[Start of Attachment]
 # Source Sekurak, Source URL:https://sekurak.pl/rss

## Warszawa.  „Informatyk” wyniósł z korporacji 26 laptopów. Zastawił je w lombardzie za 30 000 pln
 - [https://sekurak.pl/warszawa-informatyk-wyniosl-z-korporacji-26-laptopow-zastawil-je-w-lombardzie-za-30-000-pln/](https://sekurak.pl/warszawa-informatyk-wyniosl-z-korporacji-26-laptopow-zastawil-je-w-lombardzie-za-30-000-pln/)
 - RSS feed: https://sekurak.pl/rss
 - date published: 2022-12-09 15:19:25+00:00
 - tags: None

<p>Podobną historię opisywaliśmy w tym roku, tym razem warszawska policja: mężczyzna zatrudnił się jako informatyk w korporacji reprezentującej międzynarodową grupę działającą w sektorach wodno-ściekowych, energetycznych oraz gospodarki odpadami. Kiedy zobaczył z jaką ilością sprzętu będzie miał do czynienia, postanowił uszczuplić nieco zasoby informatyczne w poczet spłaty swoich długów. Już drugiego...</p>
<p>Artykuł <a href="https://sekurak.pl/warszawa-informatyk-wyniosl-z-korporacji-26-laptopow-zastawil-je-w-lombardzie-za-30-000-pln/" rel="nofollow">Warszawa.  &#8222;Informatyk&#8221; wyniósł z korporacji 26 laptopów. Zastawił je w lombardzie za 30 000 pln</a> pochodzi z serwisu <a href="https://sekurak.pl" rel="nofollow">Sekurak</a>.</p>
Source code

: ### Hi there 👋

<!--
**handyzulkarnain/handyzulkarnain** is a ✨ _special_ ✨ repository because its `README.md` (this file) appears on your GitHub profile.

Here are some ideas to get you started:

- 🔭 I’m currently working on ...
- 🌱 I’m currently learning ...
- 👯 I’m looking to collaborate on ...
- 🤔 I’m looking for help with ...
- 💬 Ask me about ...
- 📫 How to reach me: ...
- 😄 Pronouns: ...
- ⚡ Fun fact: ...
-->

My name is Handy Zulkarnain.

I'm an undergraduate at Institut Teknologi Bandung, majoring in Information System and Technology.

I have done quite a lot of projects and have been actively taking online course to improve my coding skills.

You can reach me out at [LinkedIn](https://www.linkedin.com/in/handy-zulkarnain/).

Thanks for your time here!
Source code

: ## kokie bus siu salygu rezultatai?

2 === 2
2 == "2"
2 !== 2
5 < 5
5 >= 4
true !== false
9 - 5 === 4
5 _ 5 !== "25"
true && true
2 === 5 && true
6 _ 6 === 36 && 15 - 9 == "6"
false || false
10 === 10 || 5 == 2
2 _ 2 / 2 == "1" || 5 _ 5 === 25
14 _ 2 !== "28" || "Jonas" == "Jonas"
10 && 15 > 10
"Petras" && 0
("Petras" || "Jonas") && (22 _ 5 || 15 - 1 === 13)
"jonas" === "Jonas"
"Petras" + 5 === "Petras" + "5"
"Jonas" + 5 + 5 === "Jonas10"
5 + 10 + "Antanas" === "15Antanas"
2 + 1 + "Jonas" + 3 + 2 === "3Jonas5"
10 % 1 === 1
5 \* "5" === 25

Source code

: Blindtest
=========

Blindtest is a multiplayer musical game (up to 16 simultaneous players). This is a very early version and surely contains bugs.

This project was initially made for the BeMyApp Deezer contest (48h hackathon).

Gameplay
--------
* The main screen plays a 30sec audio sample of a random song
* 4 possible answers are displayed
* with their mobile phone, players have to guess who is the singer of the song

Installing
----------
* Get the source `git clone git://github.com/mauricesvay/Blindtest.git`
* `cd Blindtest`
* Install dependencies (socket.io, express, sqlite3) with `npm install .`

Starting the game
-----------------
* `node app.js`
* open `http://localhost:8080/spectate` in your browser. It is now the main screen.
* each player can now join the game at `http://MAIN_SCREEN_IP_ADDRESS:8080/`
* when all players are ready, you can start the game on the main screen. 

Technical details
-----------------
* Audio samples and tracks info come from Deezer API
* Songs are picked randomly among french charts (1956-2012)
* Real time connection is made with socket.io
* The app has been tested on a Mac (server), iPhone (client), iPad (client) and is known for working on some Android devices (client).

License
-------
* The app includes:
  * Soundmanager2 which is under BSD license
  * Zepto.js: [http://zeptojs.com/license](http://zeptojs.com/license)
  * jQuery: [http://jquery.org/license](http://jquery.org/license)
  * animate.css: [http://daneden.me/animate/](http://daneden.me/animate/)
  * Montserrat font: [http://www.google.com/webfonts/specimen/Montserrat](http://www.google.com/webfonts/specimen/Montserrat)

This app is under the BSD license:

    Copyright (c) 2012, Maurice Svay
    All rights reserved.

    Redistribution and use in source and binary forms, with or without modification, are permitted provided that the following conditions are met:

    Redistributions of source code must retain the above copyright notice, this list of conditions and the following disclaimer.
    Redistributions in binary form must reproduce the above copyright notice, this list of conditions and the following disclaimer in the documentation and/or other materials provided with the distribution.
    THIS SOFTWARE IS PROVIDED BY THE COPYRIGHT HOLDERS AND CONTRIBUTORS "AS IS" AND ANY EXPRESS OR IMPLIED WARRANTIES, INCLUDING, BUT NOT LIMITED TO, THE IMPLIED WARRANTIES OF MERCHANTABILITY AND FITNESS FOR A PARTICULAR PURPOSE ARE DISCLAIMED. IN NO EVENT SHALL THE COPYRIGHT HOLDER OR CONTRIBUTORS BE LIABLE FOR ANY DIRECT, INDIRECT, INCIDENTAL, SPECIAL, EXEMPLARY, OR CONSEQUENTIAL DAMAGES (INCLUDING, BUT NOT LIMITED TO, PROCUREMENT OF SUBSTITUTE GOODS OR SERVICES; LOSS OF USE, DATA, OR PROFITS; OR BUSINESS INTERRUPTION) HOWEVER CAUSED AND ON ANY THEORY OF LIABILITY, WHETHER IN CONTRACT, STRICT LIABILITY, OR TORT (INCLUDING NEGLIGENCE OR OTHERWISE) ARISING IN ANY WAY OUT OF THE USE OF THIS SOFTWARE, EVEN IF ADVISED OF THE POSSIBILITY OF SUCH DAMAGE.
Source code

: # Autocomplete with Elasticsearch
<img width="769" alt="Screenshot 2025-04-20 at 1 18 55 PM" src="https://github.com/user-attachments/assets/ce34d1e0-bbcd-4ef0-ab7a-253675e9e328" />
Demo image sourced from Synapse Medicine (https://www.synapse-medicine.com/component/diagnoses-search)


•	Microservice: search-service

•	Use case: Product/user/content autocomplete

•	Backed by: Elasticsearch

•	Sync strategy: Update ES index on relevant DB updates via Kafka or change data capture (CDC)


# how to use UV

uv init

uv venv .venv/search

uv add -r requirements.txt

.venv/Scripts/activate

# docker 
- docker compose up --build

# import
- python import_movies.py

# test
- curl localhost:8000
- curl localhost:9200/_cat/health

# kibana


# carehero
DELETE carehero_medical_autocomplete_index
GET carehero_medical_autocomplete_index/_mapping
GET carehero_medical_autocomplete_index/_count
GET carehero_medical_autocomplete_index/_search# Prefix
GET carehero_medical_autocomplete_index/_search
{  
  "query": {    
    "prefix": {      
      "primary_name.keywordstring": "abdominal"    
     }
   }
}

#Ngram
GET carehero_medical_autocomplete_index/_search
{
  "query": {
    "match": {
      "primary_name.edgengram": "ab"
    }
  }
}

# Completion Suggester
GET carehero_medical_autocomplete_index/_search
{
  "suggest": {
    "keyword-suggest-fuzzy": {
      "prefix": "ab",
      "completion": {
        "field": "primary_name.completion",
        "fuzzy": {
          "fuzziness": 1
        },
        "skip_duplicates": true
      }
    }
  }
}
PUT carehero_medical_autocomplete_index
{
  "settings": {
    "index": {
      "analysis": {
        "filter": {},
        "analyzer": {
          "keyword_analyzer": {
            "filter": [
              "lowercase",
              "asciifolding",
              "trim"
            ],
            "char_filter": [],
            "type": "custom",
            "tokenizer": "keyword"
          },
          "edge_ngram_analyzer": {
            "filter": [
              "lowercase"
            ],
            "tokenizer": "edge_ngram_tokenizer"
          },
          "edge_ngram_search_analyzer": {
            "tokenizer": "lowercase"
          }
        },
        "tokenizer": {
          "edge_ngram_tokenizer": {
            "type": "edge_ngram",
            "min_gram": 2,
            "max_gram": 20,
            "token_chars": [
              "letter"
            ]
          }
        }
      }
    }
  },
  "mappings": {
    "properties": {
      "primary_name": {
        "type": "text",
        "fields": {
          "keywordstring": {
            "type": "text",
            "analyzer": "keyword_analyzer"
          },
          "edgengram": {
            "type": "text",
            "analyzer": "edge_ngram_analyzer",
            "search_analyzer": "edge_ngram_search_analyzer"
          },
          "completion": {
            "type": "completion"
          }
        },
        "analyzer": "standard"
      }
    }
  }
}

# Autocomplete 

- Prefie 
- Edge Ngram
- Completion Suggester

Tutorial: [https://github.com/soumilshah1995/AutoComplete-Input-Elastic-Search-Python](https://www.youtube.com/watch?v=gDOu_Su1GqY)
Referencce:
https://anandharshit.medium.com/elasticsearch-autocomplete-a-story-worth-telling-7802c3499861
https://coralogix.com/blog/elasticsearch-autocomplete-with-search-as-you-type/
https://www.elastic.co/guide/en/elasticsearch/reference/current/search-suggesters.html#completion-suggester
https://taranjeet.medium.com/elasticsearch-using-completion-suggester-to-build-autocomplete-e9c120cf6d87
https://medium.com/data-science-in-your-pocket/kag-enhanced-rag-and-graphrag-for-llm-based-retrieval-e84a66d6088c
[End of Attachment]
### Exercise aim
Work through the material above. Then report how many of its lines contain "Jonas", and only that.

### Exercise answer
5